What’s in today’s Article:

  • About FSR (Purpose, Components, Significance, etc.)
  • Key takeaways from latest FSR

Financial Stability Report:

  • Financial Stability Report is released by the RBI twice a year.
  • The report details the state of financial stability in the country.
  • As part of the FSR, the RBI also conducts a Systemic Risk Survey (SRS), wherein it assess the financial system on five different types of risks:
    • Global; Financial; Macroeconomic; Institutional; General.

Significance of FSR:

  • Reading the FSR tells us how robust or vulnerable our financial system — especially our banking system — is to the changes in the economy.
  • As a corollary, it also tells us whether and to what extent will our banks and other lending institutions (such as Non-Banking Finance Companies and Housing Finances Companies) be able to support future growth.
  • For instance, if the FSR reveals that the percentage of NPAs or bad loans in the banking system is high and also shows that the government fiscal deficit is also high.
  • Then it means that not only will the banks struggle to function effectively (and fund future growth) but also that if banks were to falter then the government may find it tough to bail them out.

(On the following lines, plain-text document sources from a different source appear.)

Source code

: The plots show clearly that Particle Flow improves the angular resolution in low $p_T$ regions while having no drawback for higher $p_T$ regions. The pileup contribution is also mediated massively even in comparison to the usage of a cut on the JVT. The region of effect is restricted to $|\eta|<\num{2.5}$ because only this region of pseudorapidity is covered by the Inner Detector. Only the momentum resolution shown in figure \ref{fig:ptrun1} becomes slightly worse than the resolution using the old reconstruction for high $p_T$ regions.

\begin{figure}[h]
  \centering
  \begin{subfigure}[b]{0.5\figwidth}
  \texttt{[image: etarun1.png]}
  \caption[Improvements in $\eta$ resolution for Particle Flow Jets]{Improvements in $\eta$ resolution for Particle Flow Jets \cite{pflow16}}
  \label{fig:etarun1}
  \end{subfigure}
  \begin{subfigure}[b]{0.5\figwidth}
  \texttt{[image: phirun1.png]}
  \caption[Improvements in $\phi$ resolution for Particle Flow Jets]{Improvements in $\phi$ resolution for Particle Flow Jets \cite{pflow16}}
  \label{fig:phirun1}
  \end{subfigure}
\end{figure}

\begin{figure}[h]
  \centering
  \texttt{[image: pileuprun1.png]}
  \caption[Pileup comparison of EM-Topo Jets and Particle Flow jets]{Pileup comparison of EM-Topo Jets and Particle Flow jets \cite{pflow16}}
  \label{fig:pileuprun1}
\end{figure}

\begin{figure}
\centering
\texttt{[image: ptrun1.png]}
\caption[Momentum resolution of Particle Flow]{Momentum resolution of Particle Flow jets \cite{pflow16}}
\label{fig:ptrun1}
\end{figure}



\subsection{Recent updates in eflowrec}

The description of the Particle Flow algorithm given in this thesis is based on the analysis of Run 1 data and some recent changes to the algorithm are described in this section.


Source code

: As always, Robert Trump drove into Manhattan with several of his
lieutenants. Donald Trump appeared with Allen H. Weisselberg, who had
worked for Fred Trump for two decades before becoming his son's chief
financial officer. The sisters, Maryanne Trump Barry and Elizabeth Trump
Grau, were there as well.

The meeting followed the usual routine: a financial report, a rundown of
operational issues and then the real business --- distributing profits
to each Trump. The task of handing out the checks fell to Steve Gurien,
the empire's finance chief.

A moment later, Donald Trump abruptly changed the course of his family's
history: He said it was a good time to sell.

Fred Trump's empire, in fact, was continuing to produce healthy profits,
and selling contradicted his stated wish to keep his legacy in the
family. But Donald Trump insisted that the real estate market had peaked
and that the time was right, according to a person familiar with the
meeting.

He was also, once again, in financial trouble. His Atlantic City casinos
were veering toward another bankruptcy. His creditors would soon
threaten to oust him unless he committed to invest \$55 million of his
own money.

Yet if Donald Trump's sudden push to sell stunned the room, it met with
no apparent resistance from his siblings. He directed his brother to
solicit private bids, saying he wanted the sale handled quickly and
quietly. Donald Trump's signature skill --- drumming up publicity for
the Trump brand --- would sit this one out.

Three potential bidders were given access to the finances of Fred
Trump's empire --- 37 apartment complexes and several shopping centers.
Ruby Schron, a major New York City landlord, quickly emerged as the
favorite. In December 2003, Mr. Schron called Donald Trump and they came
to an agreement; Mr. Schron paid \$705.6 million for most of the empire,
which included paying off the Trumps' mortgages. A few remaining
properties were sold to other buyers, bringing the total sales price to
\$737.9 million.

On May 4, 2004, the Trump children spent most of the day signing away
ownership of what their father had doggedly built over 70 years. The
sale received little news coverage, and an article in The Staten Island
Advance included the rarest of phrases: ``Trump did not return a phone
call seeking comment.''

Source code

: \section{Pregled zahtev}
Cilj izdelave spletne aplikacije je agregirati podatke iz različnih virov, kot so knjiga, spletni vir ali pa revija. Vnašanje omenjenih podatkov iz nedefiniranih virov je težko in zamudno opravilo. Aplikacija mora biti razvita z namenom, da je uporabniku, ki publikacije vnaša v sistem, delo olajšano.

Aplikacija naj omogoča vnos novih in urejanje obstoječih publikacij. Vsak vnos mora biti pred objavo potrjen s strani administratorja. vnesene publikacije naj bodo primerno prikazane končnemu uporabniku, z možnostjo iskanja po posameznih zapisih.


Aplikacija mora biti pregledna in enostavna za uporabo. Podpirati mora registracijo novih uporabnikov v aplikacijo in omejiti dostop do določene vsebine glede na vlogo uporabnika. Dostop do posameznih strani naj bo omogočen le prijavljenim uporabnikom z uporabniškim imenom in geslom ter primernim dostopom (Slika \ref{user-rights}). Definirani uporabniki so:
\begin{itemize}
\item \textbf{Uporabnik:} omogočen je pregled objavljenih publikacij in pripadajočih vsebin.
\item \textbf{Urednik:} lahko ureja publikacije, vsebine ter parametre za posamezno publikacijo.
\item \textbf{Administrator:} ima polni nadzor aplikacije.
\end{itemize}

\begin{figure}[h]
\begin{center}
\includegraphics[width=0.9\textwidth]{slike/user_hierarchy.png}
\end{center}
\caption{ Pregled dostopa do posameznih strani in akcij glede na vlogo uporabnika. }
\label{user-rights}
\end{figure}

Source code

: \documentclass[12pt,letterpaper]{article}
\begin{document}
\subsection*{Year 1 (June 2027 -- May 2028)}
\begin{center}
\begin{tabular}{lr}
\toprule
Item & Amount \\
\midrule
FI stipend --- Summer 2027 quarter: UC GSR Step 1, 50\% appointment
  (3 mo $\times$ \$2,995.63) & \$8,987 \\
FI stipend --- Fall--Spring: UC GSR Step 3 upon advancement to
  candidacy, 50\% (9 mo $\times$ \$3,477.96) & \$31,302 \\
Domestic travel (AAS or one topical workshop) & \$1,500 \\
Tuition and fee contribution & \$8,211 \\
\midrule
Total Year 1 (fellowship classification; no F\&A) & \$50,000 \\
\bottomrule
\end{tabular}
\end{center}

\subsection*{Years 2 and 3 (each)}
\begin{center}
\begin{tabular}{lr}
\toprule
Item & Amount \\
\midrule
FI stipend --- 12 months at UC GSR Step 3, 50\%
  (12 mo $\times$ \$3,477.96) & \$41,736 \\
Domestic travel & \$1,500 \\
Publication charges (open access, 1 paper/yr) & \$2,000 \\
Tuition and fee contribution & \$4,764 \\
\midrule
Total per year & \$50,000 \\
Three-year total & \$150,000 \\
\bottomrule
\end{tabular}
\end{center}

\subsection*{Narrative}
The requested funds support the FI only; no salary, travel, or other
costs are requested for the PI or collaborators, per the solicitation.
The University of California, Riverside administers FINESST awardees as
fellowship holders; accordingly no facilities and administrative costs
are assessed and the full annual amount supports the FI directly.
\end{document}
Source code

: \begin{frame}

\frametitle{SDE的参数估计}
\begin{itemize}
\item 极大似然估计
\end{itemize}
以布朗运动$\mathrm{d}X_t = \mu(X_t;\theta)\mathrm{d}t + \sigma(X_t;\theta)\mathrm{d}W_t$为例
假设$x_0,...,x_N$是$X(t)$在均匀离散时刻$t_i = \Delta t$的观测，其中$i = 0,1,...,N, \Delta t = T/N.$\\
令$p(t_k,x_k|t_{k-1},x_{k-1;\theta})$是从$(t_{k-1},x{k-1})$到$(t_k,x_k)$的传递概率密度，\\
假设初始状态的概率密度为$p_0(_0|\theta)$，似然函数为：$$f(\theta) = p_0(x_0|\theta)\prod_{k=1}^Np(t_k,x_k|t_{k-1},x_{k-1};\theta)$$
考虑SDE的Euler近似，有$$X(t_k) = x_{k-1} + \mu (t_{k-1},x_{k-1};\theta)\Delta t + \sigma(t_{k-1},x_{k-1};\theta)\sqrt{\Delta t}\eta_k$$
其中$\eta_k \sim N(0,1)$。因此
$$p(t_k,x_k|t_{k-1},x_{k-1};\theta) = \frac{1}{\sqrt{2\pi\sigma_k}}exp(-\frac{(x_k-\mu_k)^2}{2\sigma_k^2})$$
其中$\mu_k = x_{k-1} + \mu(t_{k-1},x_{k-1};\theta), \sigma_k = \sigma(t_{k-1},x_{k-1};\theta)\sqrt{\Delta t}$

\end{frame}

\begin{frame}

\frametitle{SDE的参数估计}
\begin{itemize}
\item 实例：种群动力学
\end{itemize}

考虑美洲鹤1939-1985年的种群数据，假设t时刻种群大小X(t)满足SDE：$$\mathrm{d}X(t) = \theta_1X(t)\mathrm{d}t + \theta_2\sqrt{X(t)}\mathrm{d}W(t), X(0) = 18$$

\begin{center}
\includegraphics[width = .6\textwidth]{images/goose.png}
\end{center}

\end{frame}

Key takeaways from the latest FSR:

  • Indian economy:
    • The Indian economy remains on the path of recovery, though inflationary pressures, external spill overs and geopolitical risks warrant careful handling and close monitoring.
    • The external sector is well-buffered to withstand the ongoing terms of trade shocks and portfolio outflows.
  • Asset quality of Banks:
    • Asset quality of banks improved steadily throughout the year, with gross NPA ratio declining to a six-year low of 5.9% in March 2022 from 7.4% in 2021.
      • NPA is a loan or advance for which the principal or interest payment remained overdue for a period of 90 days.
    • The banking stability indicators showed improvement in soundness, efficiency and market risk dimensions in the second half of FY22.
  • Stock market:
    • The number of demat accounts of individuals increased 3.4 times on CDSL and 1.5 times on NSDL since January 2020.
      • 'CDSL' is short for 'Central Depository Securities Limited' while 'NSDL' is short for 'National Securities Depository Limited’.
      • Both CDSL and NSDL are depositories registered by the Indian government to hold multiple forms of securities like stocks, bonds, ETFs, and more as electronic copies.
    • However, the report suggested that the developments in 2022 have unsettled the market sentiment and increased risk aversion.
  • Fintech industry:
    • The Indian fintech industry — which is amongst the fastest growing Fintech markets in the world — was valued at $50-60 billion in 2020 and is projected to reach $150 billion by 2025.
    • Cautioning about the financial technology (fintech) industry, the FSR said the advent of fintechs has exposed the banking system to new risks.
    • These risks extend beyond prudential issues and often intersect with other public policy objectives relating to safeguarding of data privacy, consumer protection, etc.
  • Cryptocurrencies:
    • While technology has supported the reach of the financial sector and its benefits must be fully harnessed, its potential to disrupt financial stability has to be guarded against.
    • The report has flagged cryptocurrencies as a clear danger among the emerging risks on the horizon.
    • The report highlights that anything that derives value based on make believe, without any underlying, is just speculation under a sophisticated name.